Offroad performance of Model X

Offroad performance of Model X

Most popular SUV's with good (highway) driving characteristics like X5 and Q7 are not considered 'real' offroad machines like Landrovers or Landcruisers mainly because of their lack of Low Gearing. I'm no expert but what I understand about the concept of low gearing is it gives you maximum torque and maximum control at low speeds.
Wouldn't it be possible to create the effect of low gearing through a software fix in the Model X which would use the instant torque of the motors while limiting top speed to about 30 mph. This way you could use the full travel of the accelerator pedal for maximum control. Assuming it's all 'fly by wire' that would be relatively easy.

Anyone have any thoughts if this could work? If this is possible it would be another awesome selling point for the Model X and would make the car even more useful. Not just for commuting to work or soccer practice but some real outdoor adventures!
Just imagine selecting the setting Ultra High on the air suspension and Ultra Low on the gearing, all from the comfort of the touchscreen, and nothing that will get in your way :-)

If this won't do the trick, does anyone have other ideas to make the Model X more of a rugged machine?

Timo | December 15, 2012

Electric motor torque at low RPM is already way more than any ICE can give you. No need for "low gearing". Model X probably could climb to a tree if it had enough traction.

torst1 | January 28, 2013

I believe ArieK was thinking of a sort of "terrain" setting in the software.
That would allow for full use of the gas pedal without actually reach 0-60 in 4 seconds. I guess one would still need diff-locks to ensure all 4 wheels keep turning even on EV? Today starting diff-locks is possible with the flick of a button -no need to go outside and twist on the wheel hub. Diff lock Would be a great option.

For a terrain setting also useful would be hill descending control.

Brian H | January 28, 2013

I believe traction and stability control handle that normally. As for hill descending, cruise control and regen will work AFAIK.

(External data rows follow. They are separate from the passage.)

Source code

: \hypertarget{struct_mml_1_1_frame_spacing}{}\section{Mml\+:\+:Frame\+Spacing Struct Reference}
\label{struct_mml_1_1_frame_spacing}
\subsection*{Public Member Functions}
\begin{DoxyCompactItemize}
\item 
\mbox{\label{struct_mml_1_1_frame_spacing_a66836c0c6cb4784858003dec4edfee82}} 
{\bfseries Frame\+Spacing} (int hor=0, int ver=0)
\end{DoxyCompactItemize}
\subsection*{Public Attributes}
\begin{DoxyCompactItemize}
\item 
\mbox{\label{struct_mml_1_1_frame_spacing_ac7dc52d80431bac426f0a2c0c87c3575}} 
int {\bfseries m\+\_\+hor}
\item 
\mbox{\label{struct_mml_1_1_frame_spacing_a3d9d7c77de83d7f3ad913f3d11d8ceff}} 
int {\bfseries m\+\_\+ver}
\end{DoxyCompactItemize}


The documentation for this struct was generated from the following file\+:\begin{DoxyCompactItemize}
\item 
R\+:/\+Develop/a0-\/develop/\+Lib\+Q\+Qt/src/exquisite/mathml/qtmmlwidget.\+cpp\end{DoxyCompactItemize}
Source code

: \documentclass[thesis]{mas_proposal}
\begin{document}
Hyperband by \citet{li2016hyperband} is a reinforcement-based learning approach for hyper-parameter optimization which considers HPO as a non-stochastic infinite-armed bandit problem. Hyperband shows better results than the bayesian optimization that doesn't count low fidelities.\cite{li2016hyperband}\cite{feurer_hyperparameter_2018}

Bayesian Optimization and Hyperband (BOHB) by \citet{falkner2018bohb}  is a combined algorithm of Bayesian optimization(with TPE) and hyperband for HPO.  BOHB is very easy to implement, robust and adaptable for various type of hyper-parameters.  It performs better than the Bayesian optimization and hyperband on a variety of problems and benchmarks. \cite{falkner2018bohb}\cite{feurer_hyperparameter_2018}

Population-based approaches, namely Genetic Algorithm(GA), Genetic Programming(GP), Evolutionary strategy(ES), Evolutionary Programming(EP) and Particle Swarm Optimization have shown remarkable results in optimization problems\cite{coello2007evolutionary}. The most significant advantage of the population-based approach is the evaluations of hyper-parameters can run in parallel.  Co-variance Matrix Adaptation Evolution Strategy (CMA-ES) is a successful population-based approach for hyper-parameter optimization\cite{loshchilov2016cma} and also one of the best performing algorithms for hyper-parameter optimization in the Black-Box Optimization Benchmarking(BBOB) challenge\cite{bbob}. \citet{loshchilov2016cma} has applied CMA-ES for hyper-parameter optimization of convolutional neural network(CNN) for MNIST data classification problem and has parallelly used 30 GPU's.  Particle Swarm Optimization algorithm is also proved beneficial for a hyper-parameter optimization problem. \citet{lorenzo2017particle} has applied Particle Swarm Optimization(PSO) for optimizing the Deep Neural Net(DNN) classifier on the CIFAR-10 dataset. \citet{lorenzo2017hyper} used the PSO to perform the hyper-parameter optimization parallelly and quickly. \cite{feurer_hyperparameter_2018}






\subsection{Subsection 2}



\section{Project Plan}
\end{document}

Earl and Nagin ... | October 19, 2013

I'm quite sure the Model X won't really be an offroad capable vehicle. Part of me, however, hopes my Model X will replace my Nissan Xterra for offroading while my good-judgement side realizes I'll never be able to abuse a $90K car the way I abuse that 12 year old $22K truck. I never hesitate to go places in it that aren't really suitable for a vehicle, giving it scratches in the finish from squeezing through brush and dents from kicking up rocks.
I guess there's something about the invincibility of a car that can get beat up.
I suppose I'll still need to find a place to park the Xterra.

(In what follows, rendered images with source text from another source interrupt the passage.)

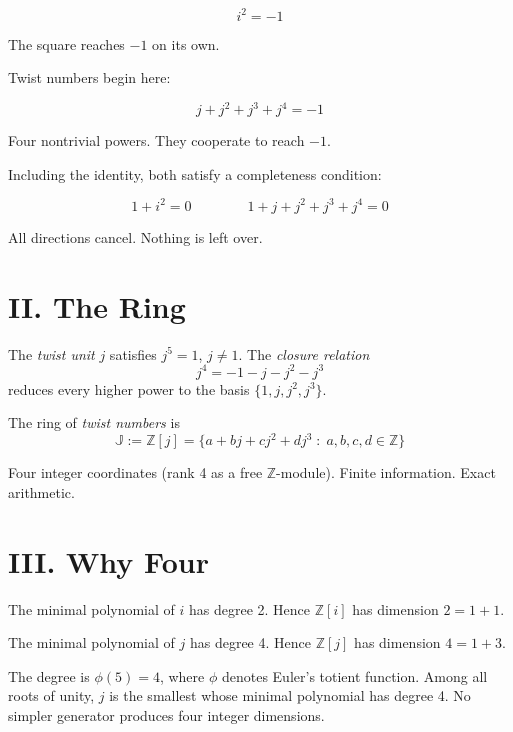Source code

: \documentclass[11pt, a4paper]{article}
\newcommand{\TT}{\mathbb{J}}
\begin{document}
\begin{equation*}
i^2 = -1
\end{equation*}

The square reaches $-1$ on its own.

Twist numbers begin here:

\begin{equation*}
\boxed{j + j^2 + j^3 + j^4 = -1}
\end{equation*}

Four nontrivial powers. They cooperate to reach $-1$.

Including the identity, both satisfy a completeness condition:

\begin{equation*}
1 + i^2 = 0 \qquad\qquad 1 + j + j^2 + j^3 + j^4 = 0
\end{equation*}

All directions cancel. Nothing is left over.

\section*{II. The Ring}

The \textit{twist unit} $j$ satisfies $j^5 = 1$, $j \neq 1$. The \textit{closure relation}
\begin{equation*}
j^4 = -1 - j - j^2 - j^3
\end{equation*}
reduces every higher power to the basis $\{1, j, j^2, j^3\}$.

The ring of \textit{twist numbers} is
\begin{equation*}
\TT := \mathbb{Z}[j] = \{a + bj + cj^2 + dj^3 \;:\; a, b, c, d \in \mathbb{Z}\}
\end{equation*}

Four integer coordinates (rank 4 as a free $\mathbb{Z}$-module). Finite information. Exact arithmetic.

\section*{III. Why Four}

The minimal polynomial of $i$ has degree 2. Hence $\mathbb{Z}[i]$ has dimension $2 = 1 + 1$.

The minimal polynomial of $j$ has degree 4. Hence $\mathbb{Z}[j]$ has dimension $4 = 1 + 3$.

The degree is $\phi(5) = 4$, where $\phi$ denotes Euler's totient function. Among all roots of unity, $j$ is the smallest whose minimal polynomial has degree 4. No simpler generator produces four integer dimensions.
\end{document}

Car t man | October 20, 2013

Yes, with electric motors this is very simple. A "profile" can be set and then the entire pedal travel can only cover say speeds of up to 20 miles, etc..
Anything can be set easily with few clicks. You can count on having that option via the menu. Also hill descent control type of features..

blue adept | October 24, 2013

I am looking forward to fully outfitting the Model X with an offroad package....

jk2014 | October 24, 2013

Elon just said (in London) AWD will be standard on all Model X's. Also said base model will be "single digits" percentage higher than Model S in price...

Brian H | October 24, 2013

Link? Or were you there personally?

TheStig | October 26, 2013

I hope you guys are clear between AWD and off-road capabilities. Just because a vehicle has AWD doesn't mean it can handle off road. Given the suspension setup, weight of the vehicle and what the intention of the vehicle is, I highly doubt you are going to get a "rock crawler" out of this. Can you? Sure. It's not hard to do an aftermarket setup but the think about target audience. Most luxury SUV's can't really go off road. They can handle extreme winters but the car will be on paved roads the majority of the time.

Bikezion | October 26, 2013

An aftermarket long travel suspension is certainly a possibility, with the air suspension it could be really cool. Longer arms in the suspension, and longer halfshafts gives a wider track and more travel. A model X raptor? The electric drive would be far superior to ice, although the range would suffer. Regen would take care of hill descent control. The flat skid plate bottom is already perfect. It is really hard to justify off roading in a $90,000 vehicle though. (Although the nice built jeeps are $50,000+)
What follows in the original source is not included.